◆ WHAT TO DO:
Report every line of the entries that contains the word "tells".
Segment Open
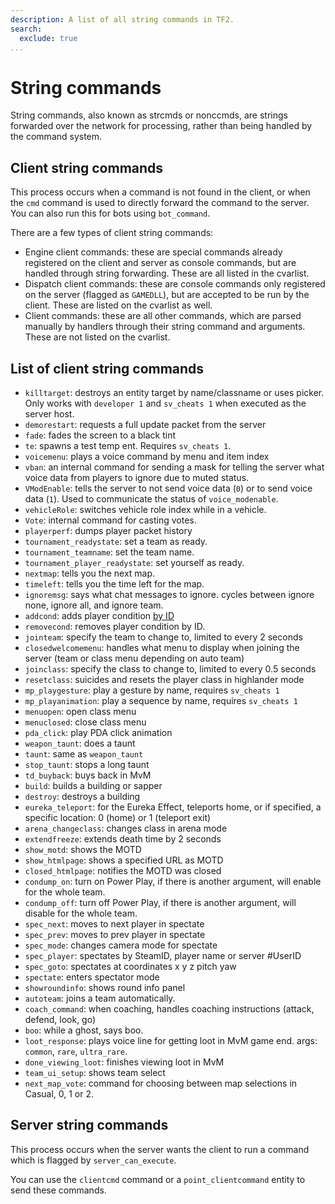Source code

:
 ```yaml
---
description: A list of all string commands in TF2.
search:
  exclude: true
...
```


# String commands

String commands, also known as strcmds or nonccmds, are strings forwarded over the network for processing, rather than being handled by the command system.

## Client string commands

This process occurs when a command is not found in the client, or when the `cmd` command is used to directly forward the command to the server. You can also run this for bots using `bot_command`.

There are a few types of client string commands:

* Engine client commands: these are special commands already registered on the client and server as console commands, but are handled through string forwarding. These are all listed in the cvarlist.
* Dispatch client commands: these are console commands only registered on the server (flagged as `GAMEDLL`), but are accepted to be run by the client. These are listed on the cvarlist as well.
* Client commands: these are all other commands, which are parsed manually by handlers through their string command and arguments. These are not listed on the cvarlist.

## List of client string commands

* `killtarget`: destroys an entity target by name/classname or uses picker. Only works with `developer 1` and `sv_cheats 1` when executed as the server host.
* `demorestart`: requests a full update packet from the server
* `fade`: fades the screen to a black tint
* `te`: spawns a test temp ent. Requires `sv_cheats 1`.
* `voicemenu`: plays a voice command by menu and item index
* `vban`: an internal command for sending a mask for telling the server what voice data from players to ignore due to muted status.
* `VModEnable`: tells the server to not send voice data (`0`) or to send voice data (`1`). Used to communicate the status of `voice_modenable`.
* `vehicleRole`: switches vehicle role index while in a vehicle.
* `Vote`: internal command for casting votes.
* `playerperf`: dumps player packet history
* `tournament_readystate`: set a team as ready.
* `tournament_teamname`: set the team name.
* `tournament_player_readystate`: set yourself as ready.
* `nextmap`: tells you the next map.
* `timeleft`: tells you the time left for the map.
* `ignoremsg`: says what chat messages to ignore. cycles between ignore none, ignore all, and ignore team.
* `addcond`: adds player condition [by ID](https://wiki.teamfortress.com/wiki/Cheats#addcond)
* `removecond`: removes player condition by ID.
* `jointeam`: specify the team to change to, limited to every 2 seconds
* `closedwelcomemenu`: handles what menu to display when joining the server (team or class menu depending on auto team) 
* `joinclass`: specify the class to change to, limited to every 0.5 seconds
* `resetclass`: suicides and resets the player class in highlander mode
* `mp_playgesture`: play a gesture by name, requires `sv_cheats 1`
* `mp_playanimation`: play a sequence by name, requires `sv_cheats 1`
* `menuopen`: open class menu
* `menuclosed`: close class menu
* `pda_click`: play PDA click animation
* `weapon_taunt`: does a taunt
* `taunt`: same as `weapon_taunt`
* `stop_taunt`: stops a long taunt
* `td_buyback`: buys back in MvM
* `build`: builds a building or sapper
* `destroy`: destroys a building
* `eureka_teleport`: for the Eureka Effect, teleports home, or if specified, a specific location: 0 (home) or 1 (teleport exit)
* `arena_changeclass`: changes class in arena mode
* `extendfreeze`: extends death time by 2 seconds
* `show_motd`: shows the MOTD
* `show_htmlpage`: shows a specified URL as MOTD
* `closed_htmlpage`: notifies the MOTD was closed
* `condump_on`: turn on Power Play, if there is another argument, will enable for the whole team.
* `condump_off`: turn off Power Play, if there is another argument, will disable for the whole team.
* `spec_next`: moves to next player in spectate
* `spec_prev`: moves to prev player in spectate
* `spec_mode`: changes camera mode for spectate
* `spec_player`: spectates by SteamID, player name or server #UserID
* `spec_goto`: spectates at coordinates x y z pitch yaw
* `spectate`: enters spectator mode
* `showroundinfo`: shows round info panel
* `autoteam`: joins a team automatically.
* `coach_command`: when coaching, handles coaching instructions (attack, defend, look, go)
* `boo`: while a ghost, says boo.
* `loot_response`: plays voice line for getting loot in MvM game end. args: `common`, `rare`, `ultra_rare`.
* `done_viewing_loot`: finishes viewing loot in MvM
* `team_ui_setup`: shows team select
* `next_map_vote`: command for choosing between map selections in Casual, 0, 1 or 2.

## Server string commands

This process occurs when the server wants the client to run a command which is flagged by `server_can_execute`.

You can use the `clientcmd` command or a `point_clientcommand` entity to send these commands.
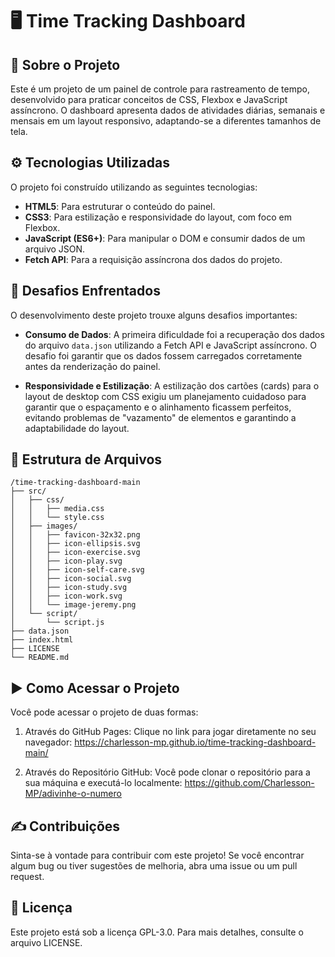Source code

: # 🖥️ Time Tracking Dashboard

## 📖 Sobre o Projeto
Este é um projeto de um painel de controle para rastreamento de tempo, desenvolvido para praticar conceitos de CSS, Flexbox e JavaScript assíncrono. O dashboard apresenta dados de atividades diárias, semanais e mensais em um layout responsivo, adaptando-se a diferentes tamanhos de tela.

## ⚙️ Tecnologias Utilizadas
O projeto foi construído utilizando as seguintes tecnologias:

- **HTML5**: Para estruturar o conteúdo do painel.
- **CSS3**: Para estilização e responsividade do layout, com foco em Flexbox.
- **JavaScript (ES6+)**: Para manipular o DOM e consumir dados de um arquivo JSON.
- **Fetch API**: Para a requisição assíncrona dos dados do projeto.

## 🚧 Desafios Enfrentados
O desenvolvimento deste projeto trouxe alguns desafios importantes:

- **Consumo de Dados**: A primeira dificuldade foi a recuperação dos dados do arquivo `data.json` utilizando a Fetch API e JavaScript assíncrono. O desafio foi garantir que os dados fossem carregados corretamente antes da renderização do painel.

- **Responsividade e Estilização**: A estilização dos cartões (cards) para o layout de desktop com CSS  exigiu um planejamento cuidadoso para garantir que o espaçamento e o alinhamento ficassem perfeitos, evitando problemas de "vazamento" de elementos e garantindo a adaptabilidade do layout.

## 📂 Estrutura de Arquivos

```
/time-tracking-dashboard-main
├── src/
│   ├── css/
│   │   ├── media.css
│   │   └── style.css
│   ├── images/
│   │   ├── favicon-32x32.png
│   │   ├── icon-ellipsis.svg
│   │   ├── icon-exercise.svg
│   │   ├── icon-play.svg
│   │   ├── icon-self-care.svg
│   │   ├── icon-social.svg
│   │   ├── icon-study.svg
│   │   ├── icon-work.svg
│   │   └── image-jeremy.png
│   └── script/
│       └── script.js
├── data.json
├── index.html
├── LICENSE
└── README.md
```

## ▶️ Como Acessar o Projeto

Você pode acessar o projeto de duas formas:

1. Através do GitHub Pages: Clique no link para jogar diretamente no seu navegador: https://charlesson-mp.github.io/time-tracking-dashboard-main/

2. Através do Repositório GitHub: Você pode clonar o repositório para a sua máquina e executá-lo localmente: https://github.com/Charlesson-MP/adivinhe-o-numero

## ✍️ Contribuições

Sinta-se à vontade para contribuir com este projeto! Se você encontrar algum bug ou tiver sugestões de melhoria, abra uma issue ou um pull request.

## 📝 Licença
Este projeto está sob a licença GPL-3.0. Para mais detalhes, consulte o arquivo LICENSE.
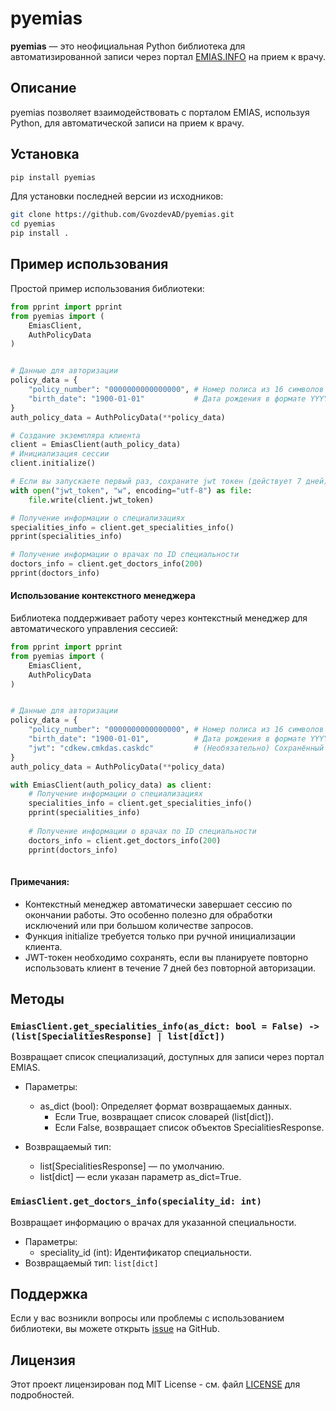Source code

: # pyemias

**pyemias** — это неофициальная Python библиотека для автоматизированной записи через портал [EMIAS.INFO](https://emias.info) на прием к врачу.

## Описание

pyemias позволяет взаимодействовать с порталом EMIAS, используя Python, для автоматической записи на прием к врачу.

## Установка

```bash
pip install pyemias
```

Для установки последней версии из исходников:
```bash
git clone https://github.com/GvozdevAD/pyemias.git
cd pyemias
pip install .
```

## Пример использования

Простой пример использования библиотеки:

```python
from pprint import pprint
from pyemias import (
    EmiasClient, 
    AuthPolicyData
)


# Данные для авторизации
policy_data = {
    "policy_number": "0000000000000000", # Номер полиса из 16 символов
    "birth_date": "1900-01-01"           # Дата рождения в формате YYYY-MM-DD
}
auth_policy_data = AuthPolicyData(**policy_data)

# Создание экземпляра клиента
client = EmiasClient(auth_policy_data)
# Инициализация сессии
client.initialize()

# Если вы запускаете первый раз, сохраните jwt токен (действует 7 дней)
with open("jwt_token", "w", encoding="utf-8") as file:
    file.write(client.jwt_token)

# Получение информации о специализациях
specialities_info = client.get_specialities_info()
pprint(specialities_info)

# Получение информации о врачах по ID специальности
doctors_info = client.get_doctors_info(200)
pprint(doctors_info)

```
#### Использование контекстного менеджера

Библиотека поддерживает работу через контекстный менеджер для автоматического управления сессией:

```python
from pprint import pprint
from pyemias import (
    EmiasClient,
    AuthPolicyData
)


# Данные для авторизации
policy_data = {
    "policy_number": "0000000000000000", # Номер полиса из 16 символов
    "birth_date": "1900-01-01",          # Дата рождения в формате YYYY-MM-DD
    "jwt": "cdkew.cmkdas.caskdc"         # (Необязательно) Сохранённый JWT токен
}
auth_policy_data = AuthPolicyData(**policy_data)

with EmiasClient(auth_policy_data) as client:
    # Получение информации о специализациях
    specialities_info = client.get_specialities_info()
    pprint(specialities_info)
    
    # Получение информации о врачах по ID специальности
    doctors_info = client.get_doctors_info(200)
    pprint(doctors_info)
    
```
#### Примечания:
* Контекстный менеджер автоматически завершает сессию по окончании работы. Это особенно полезно для обработки исключений или при большом количестве запросов.
* Функция initialize требуется только при ручной инициализации клиента.
* JWT-токен необходимо сохранять, если вы планируете повторно использовать клиент в течение 7 дней без повторной авторизации.

## Методы

### `EmiasClient.get_specialities_info(as_dict: bool = False) -> (list[SpecialitiesResponse] | list[dict])`
Возвращает список специализаций, доступных для записи через портал EMIAS.

* Параметры:
    * as_dict (bool): Определяет формат возвращаемых данных.
        * Если True, возвращает список словарей (list[dict]).
        * Если False, возвращает список объектов SpecialitiesResponse.

* Возвращаемый тип:
    * list[SpecialitiesResponse] — по умолчанию.
    * list[dict] — если указан параметр as_dict=True.

### `EmiasClient.get_doctors_info(speciality_id: int)`
Возвращает информацию о врачах для указанной специальности.
* Параметры:
    * speciality_id (int): Идентификатор специальности.
* Возвращаемый тип: `list[dict]`


## Поддержка

Если у вас возникли вопросы или проблемы с использованием библиотеки, вы можете открыть [issue](https://github.com/GvozdevAD/pyemias/issues) на GitHub.

## Лицензия

Этот проект лицензирован под MIT License - см. файл [LICENSE](LICENSE) для подробностей.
Segment Closed
◆ OUTPUT OF THE EXERCISE:
* `VModEnable`: tells the server to not send voice data (`0`) or to send voice data (`1`). Used to communicate the status of `voice_modenable`.
* `nextmap`: tells you the next map.
* `timeleft`: tells you the time left for the map.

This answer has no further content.